I felt my knees grow weak.

“What?” I asked.

“She’s signed them and everything, Mr. Aaron. Full custody of Zoey, Hunter, and Benjamin shall be awarded to one, Ryan Aaron.”

“Temporarily, right?” I asked.

“No, sir. Indefinitely.”

I slowly turned my head and gazed down the hallway. I could see the kids’ shadows dancing along the floor as they all curled up on the couch. What the fuck had my sister done? Was she insane?

“There’s a note here addressed to you.”

“Uh… a what?” I asked, ripping myself from my trance.

“A note. I’m assuming it’s from Valentina.”

“Can you open it and read it to me?” I asked.

“Are you sure you want me to do that?”

“She just pawned her kids off on her brother. I’m not sure there’s anything that could be worse than that.”

“Yes, sir. Give me a second to get it open.”

I heard paper ripping on the other end of the line. The emotions tearing through my body weren’t quite what I expected. I wasn’t scared. Or terrified. Or even upset.

In a way, I was relieved.

Shocked, but relieved.

“Ready?”

“Go ahead,” I said.

“Ryan. I know things with us haven’t always been good. And I know things with me have never been good. I tried my best with my family, but I’m broken.”
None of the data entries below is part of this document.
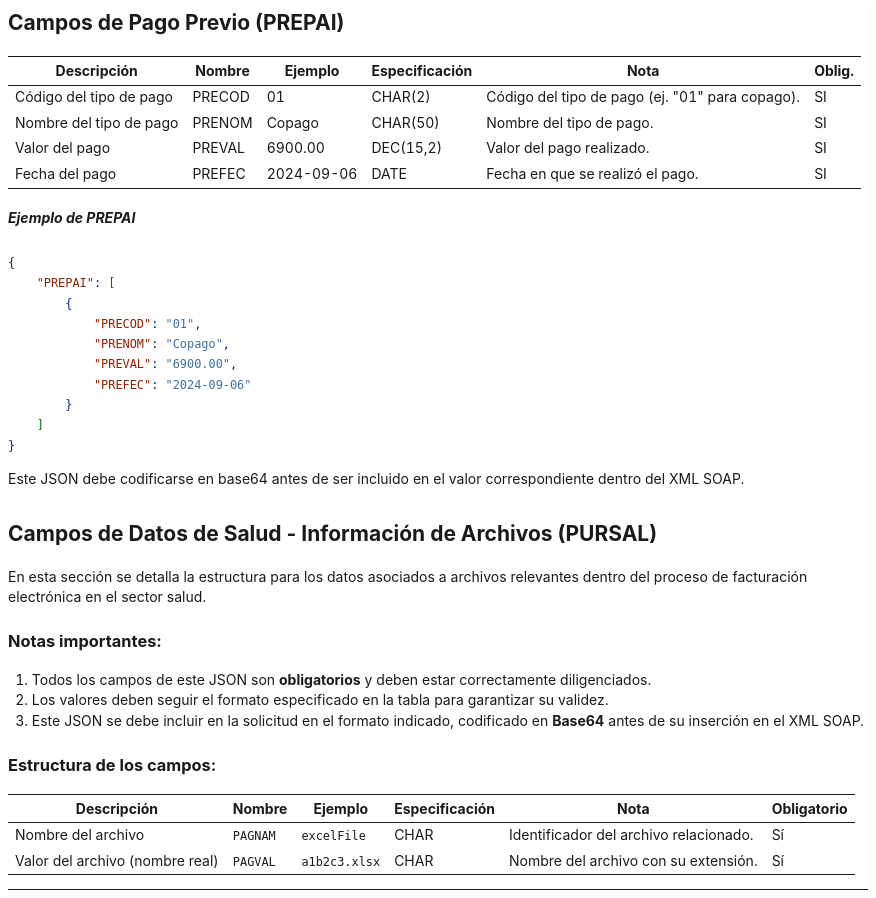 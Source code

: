 
## Campos de Pago Previo (PREPAI)
| Descripción                        | Nombre   | Ejemplo          | Especificación  | Nota                                                    | Oblig. |
|------------------------------------|----------|------------------|-----------------|---------------------------------------------------------|--------|
| Código del tipo de pago            | PRECOD   | 01               | CHAR(2)         | Código del tipo de pago (ej. "01" para copago).          | SI     |
| Nombre del tipo de pago            | PRENOM   | Copago           | CHAR(50)        | Nombre del tipo de pago.                                 | SI     |
| Valor del pago                     | PREVAL   | 6900.00          | DEC(15,2)       | Valor del pago realizado.                                | SI     |
| Fecha del pago                     | PREFEC   | 2024-09-06       | DATE            | Fecha en que se realizó el pago.                         | SI     |

##### **Ejemplo de PREPAI**

```json
{
	"PREPAI": [
		{
			"PRECOD": "01",
			"PRENOM": "Copago",
			"PREVAL": "6900.00",
			"PREFEC": "2024-09-06"
		}
	]
}
```

Este JSON debe codificarse en base64 antes de ser incluido en el valor correspondiente dentro del XML SOAP.



## Campos de Datos de Salud - Información de Archivos (PURSAL)

En esta sección se detalla la estructura para los datos asociados a archivos relevantes dentro del proceso de facturación electrónica en el sector salud. 

### Notas importantes:
1. Todos los campos de este JSON son **obligatorios** y deben estar correctamente diligenciados.
2. Los valores deben seguir el formato especificado en la tabla para garantizar su validez.
3. Este JSON se debe incluir en la solicitud en el formato indicado, codificado en **Base64** antes de su inserción en el XML SOAP.

### Estructura de los campos:

| **Descripción**                  | **Nombre**   | **Ejemplo**       | **Especificación** | **Nota**                                            | **Obligatorio** |
|----------------------------------|--------------|-------------------|--------------------|---------------------------------------------------|-----------------|
| Nombre del archivo               | `PAGNAM`     | `excelFile`       | CHAR               | Identificador del archivo relacionado.            | Sí              |
| Valor del archivo (nombre real)  | `PAGVAL`     | `a1b2c3.xlsx`     | CHAR               | Nombre del archivo con su extensión.             | Sí              |

---
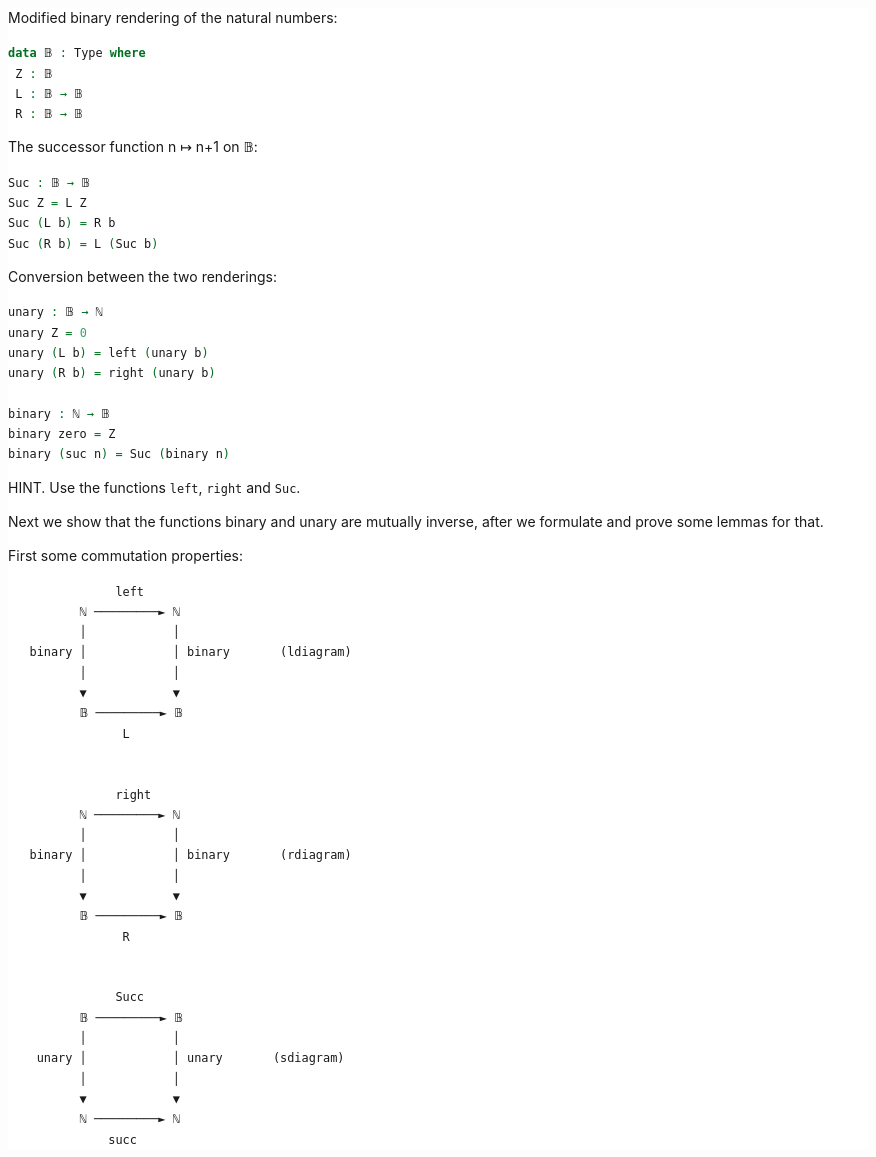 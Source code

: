 
Modified binary rendering of the natural numbers:

```agda
data 𝔹 : Type where
 Z : 𝔹
 L : 𝔹 → 𝔹
 R : 𝔹 → 𝔹
```

The successor function n ↦ n+1 on 𝔹:

```agda
Suc : 𝔹 → 𝔹
Suc Z = L Z
Suc (L b) = R b
Suc (R b) = L (Suc b)
```

Conversion between the two renderings:

```agda
unary : 𝔹 → ℕ
unary Z = 0
unary (L b) = left (unary b)
unary (R b) = right (unary b)

binary : ℕ → 𝔹
binary zero = Z
binary (suc n) = Suc (binary n)
```

HINT. Use the functions `left`, `right` and `Suc`.

Next we show that the functions binary and unary are mutually
inverse, after we formulate and prove some lemmas for that.

First some commutation properties:

```text
               left
          ℕ ─────────► ℕ
          │            │
   binary │            │ binary       (ldiagram)
          │            │
          ▼            ▼
          𝔹 ─────────► 𝔹
                L


               right
          ℕ ─────────► ℕ
          │            │
   binary │            │ binary       (rdiagram)
          │            │
          ▼            ▼
          𝔹 ─────────► 𝔹
                R


               Succ
          𝔹 ─────────► 𝔹
          │            │
    unary │            │ unary       (sdiagram)
          │            │
          ▼            ▼
          ℕ ─────────► ℕ
              succ
```
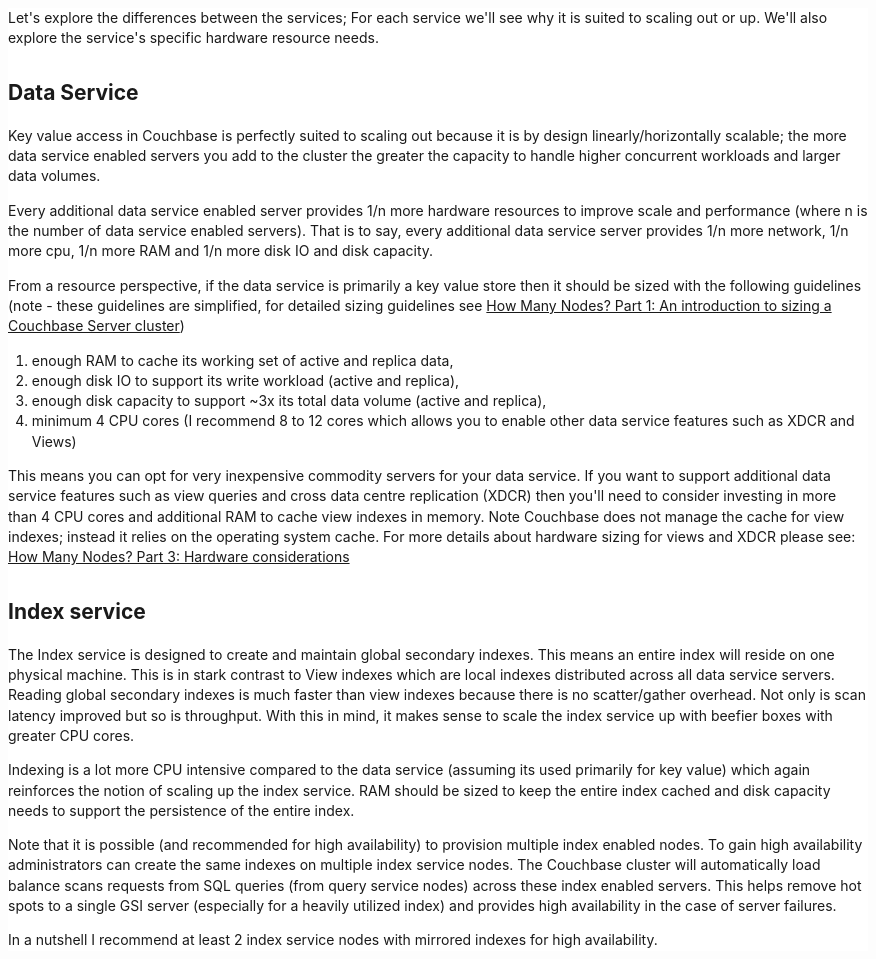 Let's explore the differences between the services; For each service we'll see why it is suited to scaling out or up. We'll also explore the service's specific hardware resource needs.

<h2>Data Service</h2>
Key value access in Couchbase is perfectly suited to scaling out because it is by design linearly/horizontally scalable; the more data service enabled servers you add to the cluster the greater the capacity to handle higher concurrent workloads and larger data volumes. 

Every additional data service enabled server provides 1/n more hardware resources to improve scale and performance (where n is the number of data service enabled servers). That is to say, every additional data service server provides 1/n more network, 1/n more cpu, 1/n more RAM and 1/n more disk IO and disk capacity. 

From a resource perspective, if the data service is primarily a key value store then it should be sized with the following guidelines (note - these guidelines are simplified, for detailed sizing guidelines see <a href="http://blog.couchbase.com/how-many-nodes-part-1-introduction-sizing-couchbase-server-20-cluster">How Many Nodes? Part 1: An introduction to sizing a Couchbase Server cluster</a>)

1. enough RAM to cache its working set of active and replica data, 
2. enough disk IO to support its write workload (active and replica),
3. enough disk capacity to support ~3x its total data volume (active and replica),
4. minimum 4 CPU cores (I recommend 8 to 12 cores which allows you to enable other data service features such as XDCR and Views)

This means you can opt for very inexpensive commodity servers for your data service. If you want to support additional data service features such as view queries and cross data centre replication (XDCR) then you'll need to consider investing in more than 4 CPU cores and additional RAM to cache view indexes in memory. Note Couchbase does not manage the cache for view indexes; instead it relies on the operating system cache. For more details about hardware sizing for views and XDCR please see: <a href="http://blog.couchbase.com/how-many-nodes-part-3-hardware-considerations">How Many Nodes? Part 3: Hardware considerations</a>


<h2>Index service</h2>

The Index service is designed to create and maintain global secondary indexes. This means an entire index will reside on one physical machine. This is in stark contrast to View indexes which are local indexes distributed across all data service servers. Reading global secondary indexes is much faster than view indexes because there is no scatter/gather overhead. Not only is scan latency improved but so is throughput. With this in mind, it makes sense to scale the index service up with beefier boxes with greater CPU cores.

Indexing is a lot more CPU intensive compared to the data service (assuming its used primarily for key value) which again reinforces the notion of scaling up the index service. RAM should be sized to keep the entire index cached and disk capacity needs to support the persistence of the entire index.

Note that it is possible (and recommended for high availability) to provision multiple index enabled nodes. To gain high availability administrators can create the same indexes on multiple index service nodes. The Couchbase cluster will automatically load balance scans requests from SQL queries (from query service nodes) across these index enabled servers. This helps remove hot spots to a single GSI server (especially for a heavily utilized index) and provides high availability in the case of server failures.

In a nutshell I recommend at least 2 index service nodes with mirrored indexes for high availability.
I closed my eyes as the lawyer took a pause.

“Keep going,” I said.

“My children are everything to me, and one thing that stuck with me is that I have to do what’s best for them. I don’t know if I’ll ever get better. I don’t know if I’ll ever want to prioritize pills over my children. I know that sounds terrible. Believe me, I do. But I’ve tried to get sober for them, and it never works. I have to want to get sober for me, and deep down, I don’t want that yet.”